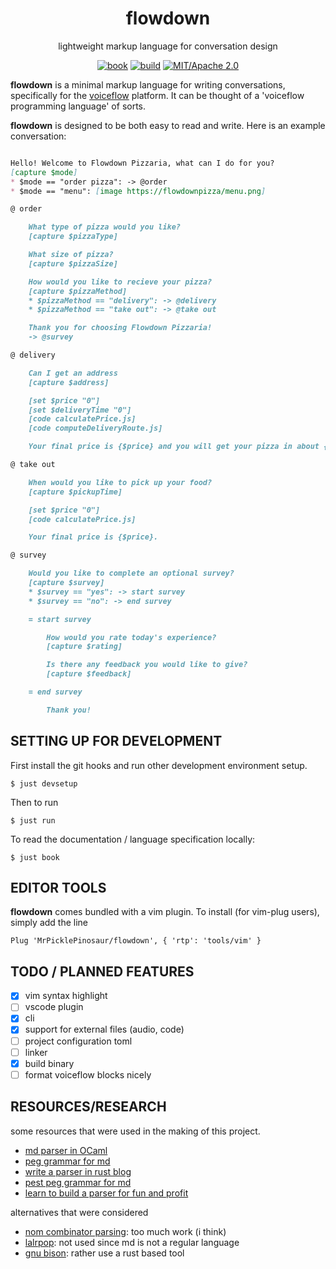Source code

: 
<div align="center">

# flowdown

lightweight markup language for conversation design

[![book](https://img.shields.io/badge/book-website-orange)](https://mrpicklepinosaur.github.io/flowdown/)
[![build](https://github.com/MrPicklePinosaur/flowdown/workflows/Release/badge.svg)](https://github.com/MrPicklePinosaur/flowdown/actions)
[![MIT/Apache 2.0](https://img.shields.io/badge/license-MIT%2FApache-blue.svg)](#)

</div>

**flowdown** is a minimal markup language for writing conversations,
specifically for the [voiceflow](https://github.com/voiceflow) platform. It can
be thought of a 'voiceflow programming language' of sorts.

**flowdown** is designed to be both easy to read and write. Here is an example
conversation:
```markdown

Hello! Welcome to Flowdown Pizzaria, what can I do for you?
[capture $mode]
* $mode == "order pizza": -> @order
* $mode == "menu": [image https://flowdownpizza/menu.png]

@ order

    What type of pizza would you like?
    [capture $pizzaType]

    What size of pizza?
    [capture $pizzaSize]

    How would you like to recieve your pizza?
    [capture $pizzaMethod]
    * $pizzaMethod == "delivery": -> @delivery
    * $pizzaMethod == "take out": -> @take out

    Thank you for choosing Flowdown Pizzaria!
    -> @survey

@ delivery

    Can I get an address
    [capture $address]

    [set $price "0"]
    [set $deliveryTime "0"]
    [code calculatePrice.js]
    [code computeDeliveryRoute.js]

    Your final price is {$price} and you will get your pizza in about {$deliveryTime}! 

@ take out

    When would you like to pick up your food?
    [capture $pickupTime]

    [set $price "0"]
    [code calculatePrice.js]

    Your final price is {$price}.

@ survey

    Would you like to complete an optional survey?
    [capture $survey]
    * $survey == "yes": -> start survey
    * $survey == "no": -> end survey

    = start survey

        How would you rate today's experience?
        [capture $rating]

        Is there any feedback you would like to give?
        [capture $feedback]

    = end survey

        Thank you!


```

## SETTING UP FOR DEVELOPMENT

First install the git hooks and run other development environment setup.
```
$ just devsetup
```

Then to run
```
$ just run
```

To read the documentation / language specification locally:
```
$ just book
```

## EDITOR TOOLS

**flowdown** comes bundled with a vim plugin. To install (for vim-plug users),
simply add the line
```
Plug 'MrPicklePinosaur/flowdown', { 'rtp': 'tools/vim' }
```

## TODO / PLANNED FEATURES

- [x] vim syntax highlight
- [ ] vscode plugin
- [x] cli
- [x] support for external files (audio, code)
- [ ] project configuration toml
- [ ] linker
- [x] build binary
- [ ] format voiceflow blocks nicely

## RESOURCES/RESEARCH

some resources that were used in the making of this project.
- [md parser in OCaml](https://github.com/MFP/OcsiBlog/blob/master/simple_markup.ml)
- [peg grammar for md](https://github.com/jgm/peg-markdown/blob/master/markdown_parser.leg)
- [write a parser in rust blog](https://adriann.github.io/rust_parser.html)
- [pest peg grammar for md](https://github.com/kivikakk/comrak/blob/main/src/lexer.pest)
- [learn to build a parser for fun and profit](https://medium.com/code-zen/learn-to-build-a-parser-in-rust-for-fun-and-profit-e22ca0e0ce4c)

alternatives that were considered
- [nom combinator parsing](https://github.com/Geal/nom): too much work (i think)
- [lalrpop](https://github.com/lalrpop/lalrpop): not used since md is not a regular language
- [gnu bison](https://en.wikipedia.org/wiki/GNU_Bison): rather use a rust based tool

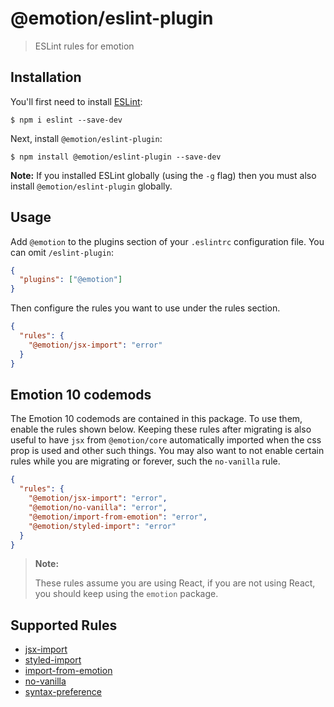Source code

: # @emotion/eslint-plugin

> ESLint rules for emotion

## Installation

You'll first need to install [ESLint](http://eslint.org):

```
$ npm i eslint --save-dev
```

Next, install `@emotion/eslint-plugin`:

```
$ npm install @emotion/eslint-plugin --save-dev
```

**Note:** If you installed ESLint globally (using the `-g` flag) then you must also install `@emotion/eslint-plugin` globally.

## Usage

Add `@emotion` to the plugins section of your `.eslintrc` configuration file. You can omit `/eslint-plugin`:

```json
{
  "plugins": ["@emotion"]
}
```

Then configure the rules you want to use under the rules section.

```json
{
  "rules": {
    "@emotion/jsx-import": "error"
  }
}
```

## Emotion 10 codemods

The Emotion 10 codemods are contained in this package. To use them, enable the rules shown below. Keeping these rules after migrating is also useful to have `jsx` from `@emotion/core` automatically imported when the css prop is used and other such things. You may also want to not enable certain rules while you are migrating or forever, such the `no-vanilla` rule.

```json
{
  "rules": {
    "@emotion/jsx-import": "error",
    "@emotion/no-vanilla": "error",
    "@emotion/import-from-emotion": "error",
    "@emotion/styled-import": "error"
  }
}
```

> **Note:**
>
> These rules assume you are using React, if you are not using React, you should keep using the `emotion` package.

## Supported Rules

- [jsx-import](https://github.com/emotion-js/emotion/blob/master/packages/eslint-plugin-emotion/docs/rules/jsx-import.md)
- [styled-import](https://github.com/emotion-js/emotion/blob/master/packages/eslint-plugin-emotion/docs/rules/styled-import.md)
- [import-from-emotion](https://github.com/emotion-js/emotion/blob/master/packages/eslint-plugin-emotion/docs/rules/import-from-emotion.md)
- [no-vanilla](https://github.com/emotion-js/emotion/blob/master/packages/eslint-plugin-emotion/docs/rules/no-vanilla.md)
- [syntax-preference](https://github.com/emotion-js/emotion/blob/master/packages/eslint-plugin-emotion/docs/rules/syntax-preference.md)
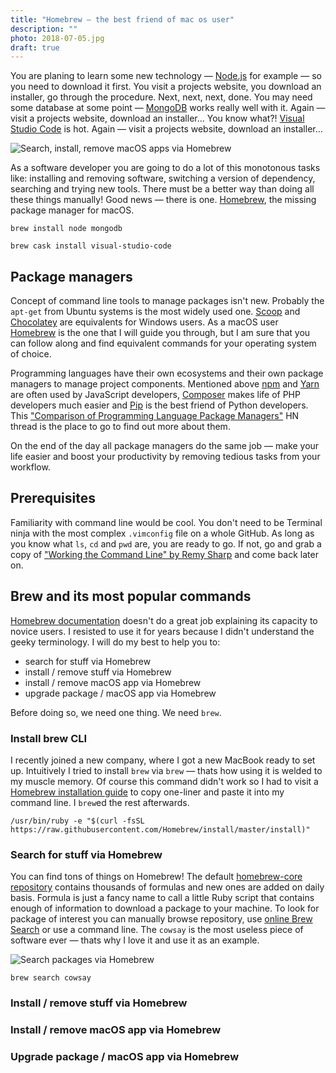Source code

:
 ```yaml
---
title: "Homebrew — the best friend of mac os user"
description: ""
photo: 2018-07-05.jpg
draft: true
---
```


You are planing to learn some new technology — [Node.js](https://nodejs.org/en/) for example — so you need to download it first. You visit a projects website, you download an installer, go through the procedure. Next, next, next, done. You may need some database at some point — [MongoDB](https://www.mongodb.com/) works really well with it. Again — visit a projects website, download an installer… You know what?! [Visual Studio Code](https://code.visualstudio.com/) is hot. Again — visit a projects website, download an installer…

![Search, install, remove macOS apps via Homebrew](/photos/2018-07-05-1.jpg)

As a software developer you are going to do a lot of this monotonous tasks like: installing and removing software, switching a version of dependency, searching and trying new tools. There must be a better way than doing all these things manually! Good news — there is one. [Homebrew](https://brew.sh/), the missing package manager for macOS.

```
brew install node mongodb
```

```
brew cask install visual-studio-code
```

## Package managers

Concept of command line tools to manage packages isn't new. Probably the `apt-get` from Ubuntu systems is the most widely used one. [Scoop](https://scoop.sh/) and [Chocolatey](https://chocolatey.org/) are equivalents for Windows users. As a macOS user [Homebrew](https://brew.sh/) is the one that I will guide you through, but I am sure that you can follow along and find equivalent commands for your operating system of choice.

Programming languages have their own ecosystems and their own package managers to manage project components. Mentioned above [npm](https://www.npmjs.com/) and [Yarn](https://yarnpkg.com/) are often used by JavaScript developers, [Composer](https://getcomposer.org/) makes life of PHP developers much easier and [Pip](https://pypi.org/project/pip/) is the best friend of Python developers. This ["Comparison of Programming Language Package Managers"](https://news.ycombinator.com/item?id=12187888) HN thread is the place to go to find out more about them.

On the end of the day all package managers do the same job — make your life easier and boost your productivity by removing tedious tasks from your workflow.

## Prerequisites

Familiarity with command line would be cool. You don't need to be Terminal ninja with the most complex `.vimconfig` file on a whole GitHub. As long as you know what `ls`, `cd` and `pwd` are, you are ready to go. If not, go and grab a copy of ["Working the Command Line" by Remy Sharp](https://remysharp.com/2016/12/09/working-the-command-line) and come back later on.

## Brew and its most popular commands

[Homebrew documentation](https://brew.sh/) doesn't do a great job explaining its capacity to novice users. I resisted to use it for years because I didn't understand the geeky terminology. I will do my best to help you to:

- search for stuff via Homebrew
- install / remove stuff via Homebrew
- install / remove macOS app via Homebrew
- upgrade package / macOS app via Homebrew

Before doing so, we need one thing. We need `brew`.

### Install brew CLI

I recently joined a new company, where I got a new MacBook ready to set up. Intuitively I tried to install `brew` via `brew` — thats how using it is welded to my muscle memory. Of course this command didn't work so I had to visit a [Homebrew installation guide](https://brew.sh/#install) to copy one-liner and paste it into my command line. I `brew`ed the rest afterwards.

```
/usr/bin/ruby -e "$(curl -fsSL https://raw.githubusercontent.com/Homebrew/install/master/install)"
```

### Search for stuff via Homebrew

You can find tons of things on Homebrew! The default [homebrew-core repository](https://github.com/Homebrew/homebrew-core/tree/master/Formula) contains thousands of formulas and new ones are added on daily basis. Formula is just a  fancy name to call a little Ruby script that contains enough of information to download a package to your machine. To look for package of interest you can manually browse repository, use [online Brew Search](http://searchbrew.com/) or use a command line. The `cowsay` is the most useless piece of software ever — thats why I love it and use it as an example.

![Search packages via Homebrew](/photos/2018-07-05-2.jpg)

```
brew search cowsay
```

### Install / remove stuff via Homebrew

### Install / remove macOS app via Homebrew

### Upgrade package / macOS app via Homebrew
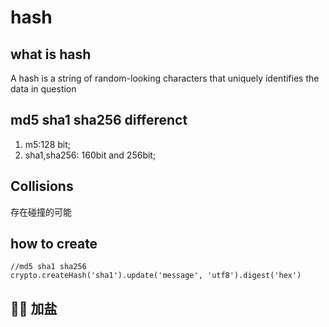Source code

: # hash

## what is hash

A hash is a string of random-looking characters that uniquely identifies the data in question

## md5 sha1 sha256 differenct

1. m5:128 bit;
2. sha1,sha256: 160bit and 256bit;

## Collisions

存在碰撞的可能

## how to create

```
//md5 sha1 sha256
crypto.createHash('sha1').update('message', 'utf8').digest('hex')
```

##  加盐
+++
Count every line of the material that holds the string "through", then give the total alone.

2